La barra. Era sencilla esa vida. No hacíamos más que estar juntos. El cordoncito era un juego que solo en un Montevideo con pocos autos podía existir cuando eras niño. Pelota al cordón, si la hacías rebotar allí, de una y en un solo toque, en tiro directo tenía que ser gol. La clave estaba en que, a veces, le devolución te daba poco tiempo para hundirla.

Al trompo no llegué. Una vez me compraron uno y lo miré. No lo entendía, eso de la cuerdita al costado para hacerlo bailar: no, no llegué.

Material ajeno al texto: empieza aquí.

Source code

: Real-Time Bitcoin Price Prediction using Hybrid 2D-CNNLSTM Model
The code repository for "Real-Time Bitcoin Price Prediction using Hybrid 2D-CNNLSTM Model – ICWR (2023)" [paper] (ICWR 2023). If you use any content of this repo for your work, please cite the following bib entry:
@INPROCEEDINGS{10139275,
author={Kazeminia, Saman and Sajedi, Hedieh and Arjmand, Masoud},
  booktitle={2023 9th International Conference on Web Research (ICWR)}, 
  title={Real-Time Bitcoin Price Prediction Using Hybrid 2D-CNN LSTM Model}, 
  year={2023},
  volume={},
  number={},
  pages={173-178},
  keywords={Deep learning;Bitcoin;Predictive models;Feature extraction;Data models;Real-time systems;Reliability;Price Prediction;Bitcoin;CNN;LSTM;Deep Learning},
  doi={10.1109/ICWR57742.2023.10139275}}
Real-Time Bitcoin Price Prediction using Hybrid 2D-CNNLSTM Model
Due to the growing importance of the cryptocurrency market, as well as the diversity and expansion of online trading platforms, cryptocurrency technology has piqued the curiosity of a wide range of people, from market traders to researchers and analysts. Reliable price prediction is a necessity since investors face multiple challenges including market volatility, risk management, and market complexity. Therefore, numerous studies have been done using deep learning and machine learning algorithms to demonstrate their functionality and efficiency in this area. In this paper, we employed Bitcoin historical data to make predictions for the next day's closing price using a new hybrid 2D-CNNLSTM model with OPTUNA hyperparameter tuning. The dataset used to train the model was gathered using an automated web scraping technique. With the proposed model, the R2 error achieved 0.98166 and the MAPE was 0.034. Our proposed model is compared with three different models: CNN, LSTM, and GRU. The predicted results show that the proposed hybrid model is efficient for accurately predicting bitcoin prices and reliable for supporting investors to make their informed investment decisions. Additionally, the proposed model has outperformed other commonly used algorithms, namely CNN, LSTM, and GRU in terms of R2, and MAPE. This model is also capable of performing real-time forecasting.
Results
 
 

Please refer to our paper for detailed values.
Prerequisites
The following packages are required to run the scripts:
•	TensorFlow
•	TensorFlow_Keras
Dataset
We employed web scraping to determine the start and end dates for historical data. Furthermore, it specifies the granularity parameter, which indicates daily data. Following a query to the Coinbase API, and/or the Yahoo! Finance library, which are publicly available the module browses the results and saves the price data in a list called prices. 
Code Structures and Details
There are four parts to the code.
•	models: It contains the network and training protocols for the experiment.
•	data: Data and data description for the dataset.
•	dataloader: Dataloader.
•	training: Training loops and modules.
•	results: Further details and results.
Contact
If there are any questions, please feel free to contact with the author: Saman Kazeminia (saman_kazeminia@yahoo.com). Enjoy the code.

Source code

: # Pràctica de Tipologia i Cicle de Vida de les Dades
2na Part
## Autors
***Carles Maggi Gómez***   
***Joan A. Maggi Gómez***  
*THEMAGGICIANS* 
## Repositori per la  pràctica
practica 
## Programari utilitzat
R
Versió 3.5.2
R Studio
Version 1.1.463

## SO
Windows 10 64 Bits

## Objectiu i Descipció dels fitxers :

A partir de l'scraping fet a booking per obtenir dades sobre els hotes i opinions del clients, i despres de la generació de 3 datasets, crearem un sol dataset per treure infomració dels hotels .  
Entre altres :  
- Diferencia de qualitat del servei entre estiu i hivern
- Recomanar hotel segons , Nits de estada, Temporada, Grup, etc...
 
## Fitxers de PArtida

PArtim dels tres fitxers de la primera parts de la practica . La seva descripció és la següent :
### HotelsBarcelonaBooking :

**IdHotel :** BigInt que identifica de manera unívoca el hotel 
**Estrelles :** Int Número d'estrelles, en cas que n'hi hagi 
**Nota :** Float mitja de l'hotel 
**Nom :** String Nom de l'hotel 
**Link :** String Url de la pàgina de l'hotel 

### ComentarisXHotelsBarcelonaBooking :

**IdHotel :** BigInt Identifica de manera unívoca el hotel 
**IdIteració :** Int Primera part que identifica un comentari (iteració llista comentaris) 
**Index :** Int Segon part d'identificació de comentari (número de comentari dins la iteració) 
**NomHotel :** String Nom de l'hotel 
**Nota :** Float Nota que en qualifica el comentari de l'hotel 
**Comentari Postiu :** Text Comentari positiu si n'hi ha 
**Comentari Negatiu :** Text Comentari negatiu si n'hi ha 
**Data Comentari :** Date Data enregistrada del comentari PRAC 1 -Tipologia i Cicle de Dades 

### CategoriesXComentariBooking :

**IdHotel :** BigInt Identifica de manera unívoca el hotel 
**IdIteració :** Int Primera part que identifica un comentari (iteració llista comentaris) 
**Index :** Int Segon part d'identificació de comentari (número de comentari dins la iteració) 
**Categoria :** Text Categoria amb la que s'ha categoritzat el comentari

Bolitas, de a montones, no era un experto pero me defendía. No eran caras, no tengo la menor idea de dónde venían. Me acuerdo de la toma con la mano derecha (soy derecho) para bochar a otra bolita y ganarla. Y se jugaba tratando de meterla en un agujerito debajo de un árbol. Era cansador el juego y se aplicaba unas cuartas de la mano que perdí la noción de para qué eran.

En lo que la rompía era en las chapitas: unas figuritas redondas, de metal. Eran los sesenta y pico largos y se jugaba al arrime. El que arrimaba más cerca de la pared se quedaba con las chapitas de los demás. Y si lograbas pararla contra la pared (casi que no entiendo por ley física cómo se lograría esto) se ganaba por cinco y se gritaba “espejito”. Eran chapitas de jugadores de Peñarol y Nacional. (Mi predilecta era una de Raúl Castronovo, un jugador de Peñarol argentino, no sé por qué pero a esa no la largaba por nada del mundo).

Figuritas de las otras tuve, no sé cuántas. Algún álbum llené, pero me estresaba eso de tener que ir al recreo y cambiarlas en esa onda de narco obsesivo. Y había “selladas” que se obtenían poquísimo. Un día un atorrante me robó una de esas, la 27 de un álbum, cuando yo estaba en cuarto año de escuela. Tenía tres probables sospechosos, pero sin pruebas. Un desastre. La maestra del Liceo Francés no hizo nada. Aún la recuerdo con malestar por esa desidia investigativa.

Andar en bicicleta en barra con una Graziella Flor era como cargar un mamut. No entiendo cómo uno alcanzaba el equilibrio en semejante aparato siendo una pulga. (Tengo grabado el día que me la regalaron).

Llegué a comprar revistas a 25 centésimos de un peso: me daban un peso marrón (creo que era ese el color y con Artigas) y era un Duque de Hazard. Inclusive en mi barrio había trueques por menos que eso, ponías algunos centésimos y dejabas la revista vieja y te llevabas otras usadas (con alfajor incluido). Por allí, un poco más grande ingresé en El Tony y El monje loco. Pasé miles de horas leyendo eso. Por supuesto me devoré todo Patoruzú, Patoruzito y Locuras de Isidoro. Y la liga de los superhéroes, obvio.

En el barrio operaba todo eso. Al futbol siempre ladré, me ponían mis amigos por inercia, pero era malo, torpe, lento. Hasta que descubrí el arco y más o menos lo defendí con dignidad.

Por las calles, luego de venir del colegio, pasaba todo. El colegio era el gran motor socializador, pero en mi caso no lo era tanto. Aunque es verdad que guardo amigos de la escuela con los que hablo todavía. Por alguna razón el barrio me tiraba más. Y me gustaba hacer “murito”, estar en la nada con mis amigos, mirar a la gente pasar y esas cosas. En esa época, lo reconozco, tenía una onda y lograba que la piedrita fuera exactamente a donde se me antojara. Era un arma y no lo sabía. Mi madre me la sacó con algún correctivo de la época.

Y en el verano los libros iban entrando. No era con una pasión demencial pero como me llevaban al balneario, algunos se iban colando. Mi abuelo tuvo la biblioteca más fabulosa nunca antes vista, compraba de todo y por eso había cualquier cosa allí, desde libros de pintura y literatura, todos los rusos, lo que se te antojara. Y me dejaban sacar lo que se me diera la gana. Aún recuerdo eso casi como un placer absoluto. Supongo que de allí me viene la pasión por tener libros. Pasión que voy a procurar abandonar algún día (mentira) porque me asfixian, se apoderan de mi mente y no termino de estar en paz por culpa de ellos.

En fin, hicimos un paseo por mi infancia. Salió nostálgica la nota. Me gustó escribirla. Ojalá les guste.